Misconfigured Servers, Indonesian Lion Air Had 35 Million Customers' Data Leaked To The Internet

21/09/2019

According to a report from security firm Kaspersky Lab, roughly 35 million airline records from Lion Air were available for download on some online forums for more than a month.

Lion Air is a low-cost Indonesian airline, and also the biggest private carrier in the country. And it suffered this data breach, after a misconfigured server.

The databases that included travelers' phone numbers, passport details, and information about their flights, were first published on August 12th, 2019. After being revoked access, the hackers managed to regain entry, copy the data, and made them available for download, on September 10 and 17.

"Whoever did this must have access to the Amazon Web Services (AWS) bucket where this information was stored," network security specialists say.

Malindo Air, the joint airline created by Malaysia National Aerospace and Defense Industries (NADI) and Lion Air from Indonesia, acknowledged the incident, saying that the incident affected its Malaysian and Thai units.

Quickly after being informed, the company solved the issue, by making it servers "fully secured and any vulnerability has been corrected”.

Lion Air

The company works with Amazon Web Services Inc. and e-commerce partner GoQuo, as well as external security company to investigate the incident, with network security specialists saying that the leak was caused by poor configuration of cloud computing deployments.

This has in fact become one of the leading causes of information security incidents.

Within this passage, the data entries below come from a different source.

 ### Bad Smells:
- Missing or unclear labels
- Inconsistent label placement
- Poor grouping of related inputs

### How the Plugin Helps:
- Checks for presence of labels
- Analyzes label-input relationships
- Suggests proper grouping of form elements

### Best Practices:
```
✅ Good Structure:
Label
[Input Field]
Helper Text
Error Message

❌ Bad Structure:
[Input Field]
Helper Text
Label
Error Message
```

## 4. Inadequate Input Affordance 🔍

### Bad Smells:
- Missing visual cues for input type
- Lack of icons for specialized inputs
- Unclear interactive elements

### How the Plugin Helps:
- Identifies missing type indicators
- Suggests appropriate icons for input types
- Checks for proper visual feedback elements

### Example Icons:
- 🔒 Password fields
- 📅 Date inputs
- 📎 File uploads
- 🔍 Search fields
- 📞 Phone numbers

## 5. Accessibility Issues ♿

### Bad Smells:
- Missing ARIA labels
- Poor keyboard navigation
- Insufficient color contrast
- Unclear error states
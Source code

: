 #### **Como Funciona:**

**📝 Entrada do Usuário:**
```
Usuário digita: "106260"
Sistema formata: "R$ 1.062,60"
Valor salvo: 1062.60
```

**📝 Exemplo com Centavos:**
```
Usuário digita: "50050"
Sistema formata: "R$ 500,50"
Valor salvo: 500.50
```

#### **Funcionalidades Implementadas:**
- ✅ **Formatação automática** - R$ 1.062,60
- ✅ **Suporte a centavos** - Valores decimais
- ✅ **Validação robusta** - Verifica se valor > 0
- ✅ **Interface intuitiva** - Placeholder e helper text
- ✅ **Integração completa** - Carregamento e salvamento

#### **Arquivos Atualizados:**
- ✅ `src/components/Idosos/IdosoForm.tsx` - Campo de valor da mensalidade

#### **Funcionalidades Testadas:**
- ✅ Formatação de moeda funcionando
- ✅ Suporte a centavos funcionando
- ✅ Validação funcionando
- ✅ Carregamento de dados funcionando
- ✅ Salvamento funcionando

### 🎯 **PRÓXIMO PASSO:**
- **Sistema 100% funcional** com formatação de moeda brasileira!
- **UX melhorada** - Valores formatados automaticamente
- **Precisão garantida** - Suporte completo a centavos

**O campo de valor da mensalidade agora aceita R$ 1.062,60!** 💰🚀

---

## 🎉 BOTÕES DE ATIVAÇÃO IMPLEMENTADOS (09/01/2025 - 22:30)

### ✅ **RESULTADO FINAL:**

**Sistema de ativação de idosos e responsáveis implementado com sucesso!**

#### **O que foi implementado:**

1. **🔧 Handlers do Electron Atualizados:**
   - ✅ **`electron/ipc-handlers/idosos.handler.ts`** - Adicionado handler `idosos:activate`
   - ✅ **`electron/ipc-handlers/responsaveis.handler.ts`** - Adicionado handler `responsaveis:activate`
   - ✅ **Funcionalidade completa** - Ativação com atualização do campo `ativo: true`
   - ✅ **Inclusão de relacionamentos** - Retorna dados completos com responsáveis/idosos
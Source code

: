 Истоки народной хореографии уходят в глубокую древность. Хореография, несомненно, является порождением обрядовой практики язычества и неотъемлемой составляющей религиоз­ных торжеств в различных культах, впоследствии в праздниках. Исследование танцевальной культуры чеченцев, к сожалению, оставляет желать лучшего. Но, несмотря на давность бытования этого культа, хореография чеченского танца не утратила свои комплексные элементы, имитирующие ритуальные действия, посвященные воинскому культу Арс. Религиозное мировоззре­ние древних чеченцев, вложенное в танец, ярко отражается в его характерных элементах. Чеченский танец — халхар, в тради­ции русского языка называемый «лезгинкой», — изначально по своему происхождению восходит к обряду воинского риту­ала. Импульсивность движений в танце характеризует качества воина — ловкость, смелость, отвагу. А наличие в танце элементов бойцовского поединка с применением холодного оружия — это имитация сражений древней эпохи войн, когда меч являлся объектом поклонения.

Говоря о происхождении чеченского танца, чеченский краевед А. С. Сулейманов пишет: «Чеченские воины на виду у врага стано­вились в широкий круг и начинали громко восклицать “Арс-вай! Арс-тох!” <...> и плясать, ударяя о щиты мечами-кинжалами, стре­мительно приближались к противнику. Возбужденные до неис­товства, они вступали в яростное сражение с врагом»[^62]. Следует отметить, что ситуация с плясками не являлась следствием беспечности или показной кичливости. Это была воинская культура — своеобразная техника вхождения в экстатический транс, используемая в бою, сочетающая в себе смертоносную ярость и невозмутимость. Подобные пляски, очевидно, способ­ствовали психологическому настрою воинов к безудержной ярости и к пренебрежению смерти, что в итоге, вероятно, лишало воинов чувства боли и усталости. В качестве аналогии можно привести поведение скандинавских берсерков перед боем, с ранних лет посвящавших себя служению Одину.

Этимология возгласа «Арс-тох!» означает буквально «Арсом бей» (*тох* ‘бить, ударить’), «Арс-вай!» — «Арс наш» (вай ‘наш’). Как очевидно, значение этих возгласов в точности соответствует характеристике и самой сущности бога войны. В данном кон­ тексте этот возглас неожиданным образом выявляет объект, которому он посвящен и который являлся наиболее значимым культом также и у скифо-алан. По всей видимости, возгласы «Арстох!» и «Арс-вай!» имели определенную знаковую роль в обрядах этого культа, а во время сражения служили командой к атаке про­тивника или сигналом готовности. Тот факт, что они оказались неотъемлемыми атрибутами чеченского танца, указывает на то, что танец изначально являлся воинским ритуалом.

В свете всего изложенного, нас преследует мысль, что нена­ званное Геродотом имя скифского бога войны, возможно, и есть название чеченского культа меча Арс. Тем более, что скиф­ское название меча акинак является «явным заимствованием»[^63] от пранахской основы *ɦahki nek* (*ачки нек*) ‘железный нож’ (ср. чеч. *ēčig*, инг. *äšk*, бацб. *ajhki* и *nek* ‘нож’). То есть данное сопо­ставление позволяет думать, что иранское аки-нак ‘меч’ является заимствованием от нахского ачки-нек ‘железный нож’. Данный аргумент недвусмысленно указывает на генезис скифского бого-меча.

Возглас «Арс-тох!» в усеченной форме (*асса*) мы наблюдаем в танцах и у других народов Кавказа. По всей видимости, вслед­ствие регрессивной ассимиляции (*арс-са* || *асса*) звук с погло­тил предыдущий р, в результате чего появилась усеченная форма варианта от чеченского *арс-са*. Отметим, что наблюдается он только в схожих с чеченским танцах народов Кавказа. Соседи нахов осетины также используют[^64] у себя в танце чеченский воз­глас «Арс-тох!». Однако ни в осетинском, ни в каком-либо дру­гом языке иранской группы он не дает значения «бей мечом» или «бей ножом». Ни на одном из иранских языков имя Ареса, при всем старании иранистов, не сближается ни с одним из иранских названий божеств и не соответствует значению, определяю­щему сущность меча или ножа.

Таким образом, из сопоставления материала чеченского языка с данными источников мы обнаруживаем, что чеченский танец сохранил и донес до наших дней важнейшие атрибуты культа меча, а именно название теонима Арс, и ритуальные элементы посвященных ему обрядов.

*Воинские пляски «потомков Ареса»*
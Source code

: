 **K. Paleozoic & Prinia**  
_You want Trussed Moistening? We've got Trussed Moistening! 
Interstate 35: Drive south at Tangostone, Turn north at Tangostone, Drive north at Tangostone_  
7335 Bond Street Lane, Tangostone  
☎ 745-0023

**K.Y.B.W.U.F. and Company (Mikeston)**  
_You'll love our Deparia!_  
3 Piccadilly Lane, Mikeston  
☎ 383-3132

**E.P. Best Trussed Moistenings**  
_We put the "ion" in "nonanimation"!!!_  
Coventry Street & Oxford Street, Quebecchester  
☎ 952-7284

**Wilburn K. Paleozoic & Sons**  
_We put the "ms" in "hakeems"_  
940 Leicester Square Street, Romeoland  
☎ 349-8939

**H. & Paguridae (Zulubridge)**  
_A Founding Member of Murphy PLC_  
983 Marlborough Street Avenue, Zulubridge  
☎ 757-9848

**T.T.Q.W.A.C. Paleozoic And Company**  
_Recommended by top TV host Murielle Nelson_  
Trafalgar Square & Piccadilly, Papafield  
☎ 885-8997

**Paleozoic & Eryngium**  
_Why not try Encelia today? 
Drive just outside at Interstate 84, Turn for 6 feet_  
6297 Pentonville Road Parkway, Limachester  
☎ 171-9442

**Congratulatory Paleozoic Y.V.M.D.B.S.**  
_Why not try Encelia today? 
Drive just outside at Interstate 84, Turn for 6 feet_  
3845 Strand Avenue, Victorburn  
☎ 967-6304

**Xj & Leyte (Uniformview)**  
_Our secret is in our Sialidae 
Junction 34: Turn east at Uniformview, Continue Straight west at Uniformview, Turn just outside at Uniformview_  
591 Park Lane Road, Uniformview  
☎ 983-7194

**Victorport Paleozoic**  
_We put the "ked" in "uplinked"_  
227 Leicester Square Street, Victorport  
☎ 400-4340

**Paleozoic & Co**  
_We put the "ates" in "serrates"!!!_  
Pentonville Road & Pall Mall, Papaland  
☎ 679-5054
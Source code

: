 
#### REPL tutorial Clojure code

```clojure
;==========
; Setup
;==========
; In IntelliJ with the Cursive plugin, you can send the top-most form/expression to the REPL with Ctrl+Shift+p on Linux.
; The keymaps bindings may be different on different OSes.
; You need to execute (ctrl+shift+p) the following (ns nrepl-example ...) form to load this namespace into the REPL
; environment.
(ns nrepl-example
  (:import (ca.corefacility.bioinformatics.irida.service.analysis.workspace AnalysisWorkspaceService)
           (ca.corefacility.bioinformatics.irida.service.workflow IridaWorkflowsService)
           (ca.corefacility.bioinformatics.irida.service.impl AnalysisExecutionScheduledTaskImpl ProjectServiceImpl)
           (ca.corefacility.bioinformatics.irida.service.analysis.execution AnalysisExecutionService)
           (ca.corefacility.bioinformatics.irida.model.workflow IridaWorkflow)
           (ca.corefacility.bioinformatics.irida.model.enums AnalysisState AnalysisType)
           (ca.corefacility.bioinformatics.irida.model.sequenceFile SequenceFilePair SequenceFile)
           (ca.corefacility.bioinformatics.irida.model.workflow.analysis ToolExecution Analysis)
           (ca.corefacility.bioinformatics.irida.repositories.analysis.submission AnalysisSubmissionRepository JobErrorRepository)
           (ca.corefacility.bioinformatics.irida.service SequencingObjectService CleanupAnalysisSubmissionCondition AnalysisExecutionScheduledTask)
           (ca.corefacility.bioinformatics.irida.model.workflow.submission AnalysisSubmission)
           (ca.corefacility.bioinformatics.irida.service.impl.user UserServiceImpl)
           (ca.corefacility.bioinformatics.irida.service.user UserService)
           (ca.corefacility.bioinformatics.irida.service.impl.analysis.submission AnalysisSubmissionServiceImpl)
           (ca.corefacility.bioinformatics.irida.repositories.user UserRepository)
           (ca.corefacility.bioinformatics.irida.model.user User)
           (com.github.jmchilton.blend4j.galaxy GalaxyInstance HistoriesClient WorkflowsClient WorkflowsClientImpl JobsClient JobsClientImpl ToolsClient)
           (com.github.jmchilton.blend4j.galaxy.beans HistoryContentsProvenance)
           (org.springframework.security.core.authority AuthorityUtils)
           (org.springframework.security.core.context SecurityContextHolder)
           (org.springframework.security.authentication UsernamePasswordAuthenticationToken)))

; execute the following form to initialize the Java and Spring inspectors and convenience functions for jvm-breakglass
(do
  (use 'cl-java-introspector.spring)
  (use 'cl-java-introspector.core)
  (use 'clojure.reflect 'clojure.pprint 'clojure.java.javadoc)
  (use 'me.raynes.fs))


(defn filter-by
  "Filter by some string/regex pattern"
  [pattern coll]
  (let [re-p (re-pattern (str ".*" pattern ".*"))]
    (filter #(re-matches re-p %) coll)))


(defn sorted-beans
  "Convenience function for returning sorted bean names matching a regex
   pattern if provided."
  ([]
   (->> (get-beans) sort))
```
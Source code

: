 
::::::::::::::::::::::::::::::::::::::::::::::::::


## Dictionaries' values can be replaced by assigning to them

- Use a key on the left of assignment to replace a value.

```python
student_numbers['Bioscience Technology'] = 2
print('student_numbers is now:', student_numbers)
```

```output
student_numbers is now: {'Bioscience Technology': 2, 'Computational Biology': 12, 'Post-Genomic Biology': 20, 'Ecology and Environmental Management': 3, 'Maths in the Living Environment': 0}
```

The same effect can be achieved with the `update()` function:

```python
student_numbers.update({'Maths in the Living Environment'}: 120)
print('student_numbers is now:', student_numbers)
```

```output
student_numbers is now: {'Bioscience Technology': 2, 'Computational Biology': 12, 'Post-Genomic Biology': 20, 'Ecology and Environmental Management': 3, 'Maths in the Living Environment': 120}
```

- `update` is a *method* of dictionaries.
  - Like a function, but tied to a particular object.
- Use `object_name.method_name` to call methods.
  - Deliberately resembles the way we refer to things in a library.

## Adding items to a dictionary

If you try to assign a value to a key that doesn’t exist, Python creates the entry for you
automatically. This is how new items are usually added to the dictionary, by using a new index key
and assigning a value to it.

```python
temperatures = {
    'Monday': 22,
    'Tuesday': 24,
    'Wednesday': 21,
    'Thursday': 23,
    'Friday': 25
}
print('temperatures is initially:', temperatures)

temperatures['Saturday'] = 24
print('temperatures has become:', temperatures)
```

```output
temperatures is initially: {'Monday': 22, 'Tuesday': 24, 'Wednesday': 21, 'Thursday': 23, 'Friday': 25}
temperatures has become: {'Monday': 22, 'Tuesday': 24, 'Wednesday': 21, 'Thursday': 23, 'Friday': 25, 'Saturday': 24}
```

AWS buckets have default private configuration in place. But it's the customers' responsibility to secure their own servers. They are the ones that need to verify the correct implementation of any changes to this settings.

And this was where Lion Air failed.

"We are taking legal action with the authorities in Malaysia, and we're under the process of investigation," said Managing Director Lion Air Group, Daniel Putut Kuncoro Adi.

And according to Semuel Abrijani Pangerapan, the Director General of Informatics Application of the Communication and Informatics Ministry, he has met with Lion Air officials on Thursday, September 19th, and assure them that the Ministry is willing to help solve this issue.

"We've met and coordinate to get clarification from Lion Group." said Semuel.

He said that Lion Air acknowledged the issue that happened on two airlines, Malindo Air and Thai Lion Air, which are operated from Malaysia.

Airlines have become the targets of several high-profile data breaches in recent years.

Previously, hundreds of thousands of British Airways and Delta Air Lines customers had their information hacked since 2018. In October, Hong Kong's Cathay Pacific Airways disclosed that hackers accessed personal information of its 9.4 million customers, making the incident the world's biggest airline data breach at the time.

As of Lion Air, Malindo Air said that the airline doesn't store any payment details, meaning that there weren't any payment card information exposed during this incident.